I wrote this song and didn’t show anyone for a long time. I was convinced it was too simple and boring, but something about it stuck with me over the months that I tried to ignore it to write more ‘interesting’ music. I originally wrote the music to this song right after Trump got elected as a way to work my feelings out about that whole thing. It started as a “this sucks but we’ll get through it together” song, but over time it evolved.

Fast forward a while, and I was taking a sustainability class in school (this is related I swear). We learned about all of the terrible news regarding climate change and pollution, so the general doomsday reality of the planet’s future weighed heavy on my mind. Simultaneously, I was trying to finish up this album, and I decided to add this song to it. So, naturally, the lyrics I wrote pertained a little bit to this nature and sustainability aspect of my life.

Another fun fact about this one: the original version of this song was arranged just for voice, tenor sax, and upright bass. It was very simple and raw and stripped down, and I actually recorded it that way (thank you Luke and Isaac!!). However, there were complications with receiving the files for this take, hence this new version with strings that appears on the album.

Death Valley moon


SUNRISE II

Ooh ooh

Tops of trees illuminate

Mountains catch the sun

A welcome kiss of warm

A prelude to the storm

Ooh ooh

Now we’re awakened

And I’ll see you all again

Witnessing a sunrise

I wanted to conclude the body of this album by recapping the first song. The idea behind this was constructing the album to be like a day-night cycle, both starting and ending with a sunrise.

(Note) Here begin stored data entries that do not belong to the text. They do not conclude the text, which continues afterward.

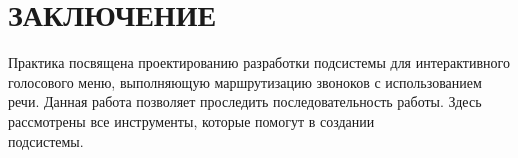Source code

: \chapter{ЗАКЛЮЧЕНИЕ}

Практика посвящена проектированию разработки подсистемы для интерактивного
голосового меню, выполняющую маршрутизацию звоноков с использованием речи.
Данная работа позволяет проследить последовательность работы.
Здесь рассмотрены все инструменты, которые помогут в создании  \\ \mbox{подсистемы}.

The original doodles of the album concept


SUNSET

And now I watch the sunset

I see the clouds in your eyes.

The burning red

A last glimpse of light

Turn to the east - a darkness

Its like the rise of night

Turn to my side

A heartless little smile

A question behind the setting sun

Transgression

I’m told it’s yet to come

But we’ll see

We’ll see

We’ll see

The beetles scurry to their homes

Look up and see a star

Let’s make a wish

We’ve made it this far!

I’ll shut my eyes if you close yours

Now place your hand in mine

Go spread your wings

And fly us to the sky

A question behind the setting sun

Transgression

I’m told it’s yet to come

But we’ll see

We’ll see

We’ll see

A question behind the setting sun

Transgression

I’m told it’s yet to come

But we’ll see

We’ll see

We’ll see

A question behind the setting sun

Transgression

I’m told it’s yet to come

But we’ll see

We’ll see

We’ll see

This song took the longest to complete out of everything. It was at the point where all of the other songs were arranged and recorded, while Sunset was just sitting there, a rough sketch at best. We had recorded a few string tracks, but had no idea what to do with them. Then, one night I was messing around on my computer, and I decided to try and make this one an electronic song. I quickly made a VERY rough demo of the track on Ableton, showed it to Nathan, then we took it into the studio and polished it up.

As far as lyrics go, a lot of this song was written within the theme of changing times of day. I tried to evoke the ominous yet beautiful tone that a sunset creates. Additionally, I wrote the chorus of this song about a startling tarot card reading that I received from a friends mom. I still don’t know if I believe in tarot cards or not, but the cards I pulled suggested that I was going to do something very dramatic and even violent in the future… so thats where the “transgression, I’m told it’s yet to come, but we’ll see” part is all about.

Another fun fact about this one: it was originally supposed to be placed as the second to last song of the album, but something about it seemed like it needed to stand alone at the end. It starts and ends with a string quartet, fading the sounds of the album in to the distance, similar to the light fading at the end of a day.